I like the simplicity of the implementation, @ilongin! However, prefetching uses a temporary cache when cache=False, so this solution might not be ideal in that case.

@skshetry can you explain why it's not ideal? I'm not sure I 100% understand the implication

skshetry · 2025-02-13T15:00:20Z

I like the simplicity of the implementation, @ilongin! However, prefetching uses a temporary cache when cache=False, so this solution might not be ideal in that case.

@skshetry can you explain why it's not ideal? I'm not sure I 100% understand the implication

When prefetch>0 and cache=False, prefetching uses a temporary cache.

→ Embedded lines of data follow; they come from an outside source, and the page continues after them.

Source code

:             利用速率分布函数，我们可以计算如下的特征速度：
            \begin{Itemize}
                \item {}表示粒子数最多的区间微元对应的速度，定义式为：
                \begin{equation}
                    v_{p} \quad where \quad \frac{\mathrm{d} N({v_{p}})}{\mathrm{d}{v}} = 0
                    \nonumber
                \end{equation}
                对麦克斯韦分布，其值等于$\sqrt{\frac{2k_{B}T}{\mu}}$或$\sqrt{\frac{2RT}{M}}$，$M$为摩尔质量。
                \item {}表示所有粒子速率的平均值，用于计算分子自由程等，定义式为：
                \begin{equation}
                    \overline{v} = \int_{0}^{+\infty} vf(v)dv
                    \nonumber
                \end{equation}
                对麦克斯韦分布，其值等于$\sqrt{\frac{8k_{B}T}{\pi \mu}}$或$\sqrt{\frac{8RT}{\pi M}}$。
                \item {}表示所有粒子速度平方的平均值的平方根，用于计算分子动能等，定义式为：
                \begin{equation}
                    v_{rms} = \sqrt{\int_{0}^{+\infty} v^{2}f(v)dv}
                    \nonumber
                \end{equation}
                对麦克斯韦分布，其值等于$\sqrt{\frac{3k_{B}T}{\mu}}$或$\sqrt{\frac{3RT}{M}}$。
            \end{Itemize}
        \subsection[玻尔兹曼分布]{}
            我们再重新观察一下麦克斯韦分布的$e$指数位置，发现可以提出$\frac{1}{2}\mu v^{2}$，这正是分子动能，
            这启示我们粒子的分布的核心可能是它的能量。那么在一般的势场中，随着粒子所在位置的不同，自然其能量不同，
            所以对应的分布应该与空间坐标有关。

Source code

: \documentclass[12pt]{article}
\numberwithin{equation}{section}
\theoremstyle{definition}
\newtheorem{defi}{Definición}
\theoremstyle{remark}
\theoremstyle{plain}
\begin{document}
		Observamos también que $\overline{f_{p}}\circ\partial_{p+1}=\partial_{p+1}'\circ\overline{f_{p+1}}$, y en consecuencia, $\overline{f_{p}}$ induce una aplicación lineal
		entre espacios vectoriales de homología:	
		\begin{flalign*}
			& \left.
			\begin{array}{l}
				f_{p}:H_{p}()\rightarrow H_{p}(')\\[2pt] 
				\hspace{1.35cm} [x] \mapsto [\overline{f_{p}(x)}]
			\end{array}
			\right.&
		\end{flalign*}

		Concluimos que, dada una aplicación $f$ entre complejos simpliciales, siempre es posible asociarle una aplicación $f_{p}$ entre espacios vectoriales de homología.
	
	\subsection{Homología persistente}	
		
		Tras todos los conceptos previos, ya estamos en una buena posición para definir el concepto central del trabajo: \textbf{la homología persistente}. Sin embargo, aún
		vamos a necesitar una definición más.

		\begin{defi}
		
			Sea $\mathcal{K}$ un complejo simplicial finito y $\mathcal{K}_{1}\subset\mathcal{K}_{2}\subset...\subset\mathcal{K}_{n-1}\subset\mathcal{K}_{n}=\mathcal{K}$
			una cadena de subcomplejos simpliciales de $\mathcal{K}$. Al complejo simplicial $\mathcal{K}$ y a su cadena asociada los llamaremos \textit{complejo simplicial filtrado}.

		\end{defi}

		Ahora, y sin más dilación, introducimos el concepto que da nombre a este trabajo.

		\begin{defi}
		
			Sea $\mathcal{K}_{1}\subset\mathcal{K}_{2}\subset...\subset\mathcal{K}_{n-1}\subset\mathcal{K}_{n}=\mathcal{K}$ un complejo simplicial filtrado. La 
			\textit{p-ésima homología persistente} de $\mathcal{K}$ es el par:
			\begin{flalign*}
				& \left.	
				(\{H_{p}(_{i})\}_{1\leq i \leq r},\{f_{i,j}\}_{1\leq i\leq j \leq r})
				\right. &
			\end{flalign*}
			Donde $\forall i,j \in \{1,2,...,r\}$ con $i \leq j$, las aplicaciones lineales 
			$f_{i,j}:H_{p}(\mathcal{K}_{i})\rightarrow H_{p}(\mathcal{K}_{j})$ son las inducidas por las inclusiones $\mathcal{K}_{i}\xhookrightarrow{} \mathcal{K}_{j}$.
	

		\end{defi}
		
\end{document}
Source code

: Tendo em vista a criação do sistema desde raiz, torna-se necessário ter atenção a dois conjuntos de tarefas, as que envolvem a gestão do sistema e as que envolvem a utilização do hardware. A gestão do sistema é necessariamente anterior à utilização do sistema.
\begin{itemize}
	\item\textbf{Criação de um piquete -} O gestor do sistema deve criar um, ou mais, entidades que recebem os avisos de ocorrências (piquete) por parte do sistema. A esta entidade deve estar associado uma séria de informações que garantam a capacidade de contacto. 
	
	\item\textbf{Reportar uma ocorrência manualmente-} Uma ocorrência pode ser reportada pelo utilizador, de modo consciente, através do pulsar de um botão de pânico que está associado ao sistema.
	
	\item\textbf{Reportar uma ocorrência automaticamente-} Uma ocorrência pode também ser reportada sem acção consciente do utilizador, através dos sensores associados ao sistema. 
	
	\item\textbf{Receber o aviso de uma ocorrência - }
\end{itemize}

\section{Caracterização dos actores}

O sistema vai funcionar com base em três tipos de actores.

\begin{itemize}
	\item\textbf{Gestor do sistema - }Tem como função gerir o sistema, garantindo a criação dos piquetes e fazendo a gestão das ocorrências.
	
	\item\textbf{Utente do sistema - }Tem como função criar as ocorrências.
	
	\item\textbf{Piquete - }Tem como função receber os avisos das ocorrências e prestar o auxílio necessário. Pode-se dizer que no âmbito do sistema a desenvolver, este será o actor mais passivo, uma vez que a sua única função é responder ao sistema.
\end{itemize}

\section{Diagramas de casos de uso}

datachain/src/datachain/lib/udf.py

Lines 348 to 349 in de171c6

    
           if prefetch and not use_cache: 
        
               return temporary_cache(tmp_dir, prefix="prefetch-")

So, all the files are prefetched to a temporary location in the background. So what this PR does in that case is that it saves files to a temporary location first before "exporting" it back out from that cache. We set caching_enabled=True so all the file operations will also try to use the cache. This is not ideal for performance.

datachain/src/datachain/lib/file.py

Lines 325 to 327 in de171c6

    
           self._set_stream( 
        
               self._catalog, caching_enabled=True, download_cb=DEFAULT_CALLBACK 
        
           )

We also remove prefetched items after we run the mapper function too. And we remove the cache directory later. This change, as a result, also breaks the export of symlink link type.

datachain/src/datachain/lib/udf.py

Lines 310 to 313 in de171c6

    
           try: 
        
               catalog.cache.remove(obj) 
        
           except Exception as e:  # noqa: BLE001 
        
               print(f"Failed to remove prefetched item {obj.name!r}: {e!s}")

Also, by "all the files are prefetched" above, I mean we prefetch all the File signals, which might also be suboptimal.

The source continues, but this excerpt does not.